Spoiler içeriyor
Filmin ismi Hayat ve afişinde astronot kıyafeti var.Sanırım az çok anlatıyor derdini. Sonsuz olmasa dahi aklımızın alamayacağı boyutlarda olan ayrıca buna rağmen sürekli genişleyen ve bizim önemsiz sayılabilecek boyutta dahili olduğumuz lakin yine de kendimizi merkezi sandığımız evrenimizde bizden başka…devamıFilmin ismi Hayat ve afişinde astronot kıyafeti var.Sanırım az çok anlatıyor derdini. Sonsuz olmasa dahi aklımızın alamayacağı boyutlarda olan ayrıca buna rağmen sürekli genişleyen ve bizim önemsiz sayılabilecek boyutta dahili olduğumuz lakin yine de kendimizi merkezi sandığımız evrenimizde bizden başka yaşam taşıyan bir ortam var mı? Var olması her ne kadar evrenin büyüklüğüne bakıldığında olası dursa da karşılaşma olasılığımız yine evrenin büyüklüğü göz önüne alındığında pek de mümkün görünmüyor.
Filmlerde bazen fazla gözümüze batsa da bu "tesadüflere" katlanmamızın ve bazen keyif almamızın sebebi "Acaba bir şeyler olsa da bu tesadüf gerçekleşse ne olur?" düşüncesinin ürünü olduğu merakımızın genelde mantığımıza üstün gelmesi oluyor. Şikayetçi miyim , bu filmde hayır. Bu filmdeki tesadüf veya can sıkıcı noktalar neler mi? Hemen açıklayayım.
Giriş yapmadan önce tipik , klasik , sıradan , her zamanki gibi bir "İLERİDE SPOILER VAR AYOL" uyarısında bulunayım.Atlamak isteyenleri son iki paragraftaki puan ve yorum kısımlarına buyur edeyim.

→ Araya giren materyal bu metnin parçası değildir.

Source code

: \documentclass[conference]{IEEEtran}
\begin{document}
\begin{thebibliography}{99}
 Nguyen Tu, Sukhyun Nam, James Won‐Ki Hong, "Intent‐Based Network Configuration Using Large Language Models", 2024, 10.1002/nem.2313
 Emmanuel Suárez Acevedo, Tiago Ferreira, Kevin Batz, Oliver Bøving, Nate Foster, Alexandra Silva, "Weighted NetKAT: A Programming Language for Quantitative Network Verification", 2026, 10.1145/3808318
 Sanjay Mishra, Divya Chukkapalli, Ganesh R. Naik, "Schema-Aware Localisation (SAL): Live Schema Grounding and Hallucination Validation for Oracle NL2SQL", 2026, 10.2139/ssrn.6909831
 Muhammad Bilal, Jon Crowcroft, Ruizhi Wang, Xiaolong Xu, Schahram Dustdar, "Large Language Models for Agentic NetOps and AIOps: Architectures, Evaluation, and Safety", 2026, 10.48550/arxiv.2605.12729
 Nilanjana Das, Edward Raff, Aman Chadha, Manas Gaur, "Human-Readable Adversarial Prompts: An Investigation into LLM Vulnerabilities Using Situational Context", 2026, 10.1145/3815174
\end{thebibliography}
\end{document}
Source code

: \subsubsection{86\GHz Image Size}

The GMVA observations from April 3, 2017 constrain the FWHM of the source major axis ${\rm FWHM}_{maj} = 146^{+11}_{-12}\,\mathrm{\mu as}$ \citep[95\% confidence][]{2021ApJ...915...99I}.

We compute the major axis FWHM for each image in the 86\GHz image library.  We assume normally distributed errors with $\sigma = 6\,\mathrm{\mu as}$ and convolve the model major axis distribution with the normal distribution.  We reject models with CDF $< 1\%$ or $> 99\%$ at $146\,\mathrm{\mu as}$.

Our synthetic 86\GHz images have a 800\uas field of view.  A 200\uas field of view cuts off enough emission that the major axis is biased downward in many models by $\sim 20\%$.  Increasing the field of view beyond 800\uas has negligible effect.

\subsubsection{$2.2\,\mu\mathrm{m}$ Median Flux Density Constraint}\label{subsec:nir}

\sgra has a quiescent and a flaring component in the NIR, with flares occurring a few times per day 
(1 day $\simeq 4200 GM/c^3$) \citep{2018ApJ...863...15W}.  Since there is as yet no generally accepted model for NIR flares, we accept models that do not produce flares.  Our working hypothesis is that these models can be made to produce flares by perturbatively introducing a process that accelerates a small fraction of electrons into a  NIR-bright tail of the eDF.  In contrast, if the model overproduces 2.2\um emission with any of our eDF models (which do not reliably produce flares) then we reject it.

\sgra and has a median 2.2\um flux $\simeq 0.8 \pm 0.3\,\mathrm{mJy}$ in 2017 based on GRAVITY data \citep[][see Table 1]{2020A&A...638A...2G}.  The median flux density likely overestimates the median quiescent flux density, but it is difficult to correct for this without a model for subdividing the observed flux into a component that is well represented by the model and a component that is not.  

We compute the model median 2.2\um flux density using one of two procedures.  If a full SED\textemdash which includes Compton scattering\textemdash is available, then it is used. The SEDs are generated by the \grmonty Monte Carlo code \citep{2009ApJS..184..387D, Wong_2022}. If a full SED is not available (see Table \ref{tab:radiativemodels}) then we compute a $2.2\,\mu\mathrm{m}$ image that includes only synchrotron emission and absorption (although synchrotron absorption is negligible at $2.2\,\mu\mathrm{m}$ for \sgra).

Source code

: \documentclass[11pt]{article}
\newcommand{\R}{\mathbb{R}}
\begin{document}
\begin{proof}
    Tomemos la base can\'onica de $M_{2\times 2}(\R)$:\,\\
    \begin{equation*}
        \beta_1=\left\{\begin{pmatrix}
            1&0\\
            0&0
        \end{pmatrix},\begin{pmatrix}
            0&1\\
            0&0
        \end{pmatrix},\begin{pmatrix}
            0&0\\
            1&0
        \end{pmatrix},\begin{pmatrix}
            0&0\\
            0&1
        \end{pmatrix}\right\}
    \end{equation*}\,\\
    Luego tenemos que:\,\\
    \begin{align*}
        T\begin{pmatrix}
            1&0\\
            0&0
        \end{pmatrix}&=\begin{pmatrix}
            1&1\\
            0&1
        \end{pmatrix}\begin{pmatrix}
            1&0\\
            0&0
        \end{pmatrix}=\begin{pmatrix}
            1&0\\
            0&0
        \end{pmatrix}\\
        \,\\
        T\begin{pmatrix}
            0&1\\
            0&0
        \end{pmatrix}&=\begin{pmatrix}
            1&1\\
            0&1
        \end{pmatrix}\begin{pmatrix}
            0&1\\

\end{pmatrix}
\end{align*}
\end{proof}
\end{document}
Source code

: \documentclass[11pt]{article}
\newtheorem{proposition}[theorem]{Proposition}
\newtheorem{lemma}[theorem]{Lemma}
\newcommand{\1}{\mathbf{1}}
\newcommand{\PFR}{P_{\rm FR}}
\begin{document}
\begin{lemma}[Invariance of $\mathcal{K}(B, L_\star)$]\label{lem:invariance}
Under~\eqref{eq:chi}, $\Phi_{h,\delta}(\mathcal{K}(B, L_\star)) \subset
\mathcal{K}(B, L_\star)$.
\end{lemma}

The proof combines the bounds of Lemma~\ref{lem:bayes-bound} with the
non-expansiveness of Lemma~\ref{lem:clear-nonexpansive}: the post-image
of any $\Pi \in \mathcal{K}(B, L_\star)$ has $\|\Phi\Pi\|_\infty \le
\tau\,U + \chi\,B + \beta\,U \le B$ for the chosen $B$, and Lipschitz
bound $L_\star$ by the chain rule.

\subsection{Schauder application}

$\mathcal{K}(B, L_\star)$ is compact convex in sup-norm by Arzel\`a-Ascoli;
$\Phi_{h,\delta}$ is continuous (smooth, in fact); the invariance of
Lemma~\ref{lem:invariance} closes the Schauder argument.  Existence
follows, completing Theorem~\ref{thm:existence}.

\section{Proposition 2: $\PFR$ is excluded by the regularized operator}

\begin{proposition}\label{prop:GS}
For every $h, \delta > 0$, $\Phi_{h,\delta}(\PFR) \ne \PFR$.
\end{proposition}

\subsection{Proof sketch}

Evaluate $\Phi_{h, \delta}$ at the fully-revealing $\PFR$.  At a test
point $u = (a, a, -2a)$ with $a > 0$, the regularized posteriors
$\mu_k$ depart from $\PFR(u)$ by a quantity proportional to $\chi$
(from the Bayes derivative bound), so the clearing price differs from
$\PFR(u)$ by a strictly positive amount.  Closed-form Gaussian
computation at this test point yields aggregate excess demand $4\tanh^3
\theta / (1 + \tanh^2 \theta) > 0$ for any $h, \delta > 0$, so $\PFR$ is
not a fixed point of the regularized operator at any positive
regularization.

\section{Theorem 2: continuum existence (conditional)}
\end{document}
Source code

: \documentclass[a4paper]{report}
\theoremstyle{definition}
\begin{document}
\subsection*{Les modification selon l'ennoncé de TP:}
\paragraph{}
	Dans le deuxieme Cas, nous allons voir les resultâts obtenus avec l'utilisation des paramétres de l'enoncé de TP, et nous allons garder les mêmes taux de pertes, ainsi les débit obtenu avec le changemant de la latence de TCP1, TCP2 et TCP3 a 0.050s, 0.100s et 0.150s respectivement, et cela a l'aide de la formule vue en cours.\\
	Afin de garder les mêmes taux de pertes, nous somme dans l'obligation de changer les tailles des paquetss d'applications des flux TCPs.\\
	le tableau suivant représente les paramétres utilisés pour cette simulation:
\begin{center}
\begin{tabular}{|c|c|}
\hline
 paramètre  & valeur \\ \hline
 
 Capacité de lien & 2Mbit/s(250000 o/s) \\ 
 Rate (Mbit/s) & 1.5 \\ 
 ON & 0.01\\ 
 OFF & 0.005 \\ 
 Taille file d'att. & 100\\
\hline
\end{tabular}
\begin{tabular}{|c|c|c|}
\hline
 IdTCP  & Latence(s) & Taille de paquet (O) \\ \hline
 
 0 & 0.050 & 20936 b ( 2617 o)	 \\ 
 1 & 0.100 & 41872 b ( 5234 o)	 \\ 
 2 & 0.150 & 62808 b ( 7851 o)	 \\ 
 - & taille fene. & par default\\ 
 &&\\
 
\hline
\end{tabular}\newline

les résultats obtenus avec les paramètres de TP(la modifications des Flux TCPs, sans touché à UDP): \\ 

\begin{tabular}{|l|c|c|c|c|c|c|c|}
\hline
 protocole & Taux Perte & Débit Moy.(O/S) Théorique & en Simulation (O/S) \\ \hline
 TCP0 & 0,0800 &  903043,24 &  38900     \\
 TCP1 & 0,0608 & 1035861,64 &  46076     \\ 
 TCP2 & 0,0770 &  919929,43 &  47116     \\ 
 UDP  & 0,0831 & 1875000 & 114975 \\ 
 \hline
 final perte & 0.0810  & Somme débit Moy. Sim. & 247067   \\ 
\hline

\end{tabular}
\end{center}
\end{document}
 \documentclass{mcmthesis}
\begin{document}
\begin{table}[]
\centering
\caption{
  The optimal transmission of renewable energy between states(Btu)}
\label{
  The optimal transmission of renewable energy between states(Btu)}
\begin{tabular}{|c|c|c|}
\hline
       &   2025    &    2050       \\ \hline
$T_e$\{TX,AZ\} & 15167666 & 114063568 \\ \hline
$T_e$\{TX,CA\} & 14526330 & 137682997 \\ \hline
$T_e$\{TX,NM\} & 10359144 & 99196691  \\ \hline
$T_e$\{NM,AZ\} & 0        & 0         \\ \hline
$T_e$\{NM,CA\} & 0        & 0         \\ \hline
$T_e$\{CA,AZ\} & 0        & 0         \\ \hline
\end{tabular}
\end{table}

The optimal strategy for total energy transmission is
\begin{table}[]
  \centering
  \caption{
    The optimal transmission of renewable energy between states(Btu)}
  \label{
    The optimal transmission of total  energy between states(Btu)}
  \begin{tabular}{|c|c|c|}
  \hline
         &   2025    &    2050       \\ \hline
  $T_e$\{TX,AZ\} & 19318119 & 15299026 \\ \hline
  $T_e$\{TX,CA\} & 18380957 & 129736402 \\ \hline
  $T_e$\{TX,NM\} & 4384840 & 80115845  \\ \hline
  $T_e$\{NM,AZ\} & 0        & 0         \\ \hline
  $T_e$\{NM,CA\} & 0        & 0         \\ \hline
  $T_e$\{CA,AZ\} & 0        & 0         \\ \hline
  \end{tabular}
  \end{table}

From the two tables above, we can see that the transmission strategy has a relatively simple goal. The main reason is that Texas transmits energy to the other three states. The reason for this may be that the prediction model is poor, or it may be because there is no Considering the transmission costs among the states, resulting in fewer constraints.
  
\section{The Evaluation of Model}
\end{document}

Filmimiz birçok filmde olduğu gibi yavaş ve bir bakıma sıkıcı olan bir girişe sahip. Türü gerilim ve korku içerdiğinden beklerken buram buram geriliyoruz... Demiyorum çünkü diğer korku filmlerinin aksine bu filmde çoğu noktada gayet eğlenceli , umutlu (sanki keşfi biz yapmışız gibi) bir ruh haline giriyoruz. Gerilmeyi sevmem. O yüzden bu noktada düşüncem , adamsınız :)
Peki gerilim ve korkunun başladığı malum noktada ve o noktadan itibaren neler oluyor. Spoiler uyarımı yaptım o yüzden rahatça yardırayım.Rory(Ryan Reynolds) çok tatlısın ama bir o kadar da gerizekalısın.Hugh (Ariyon Bakare-İsmi bir Türk tarafından trollenmiş gibi) o odaya tüm tehlikeleri göze alarak girdi ve o el kemikleri sahnesini hak etmiş olmasa dahi oldukça kaşındı. La olum azcık biraz korku iyidir. Kaşıntın ne. Neyse galiba fazla kaptırdım.Birazcık fazla.Çok değil.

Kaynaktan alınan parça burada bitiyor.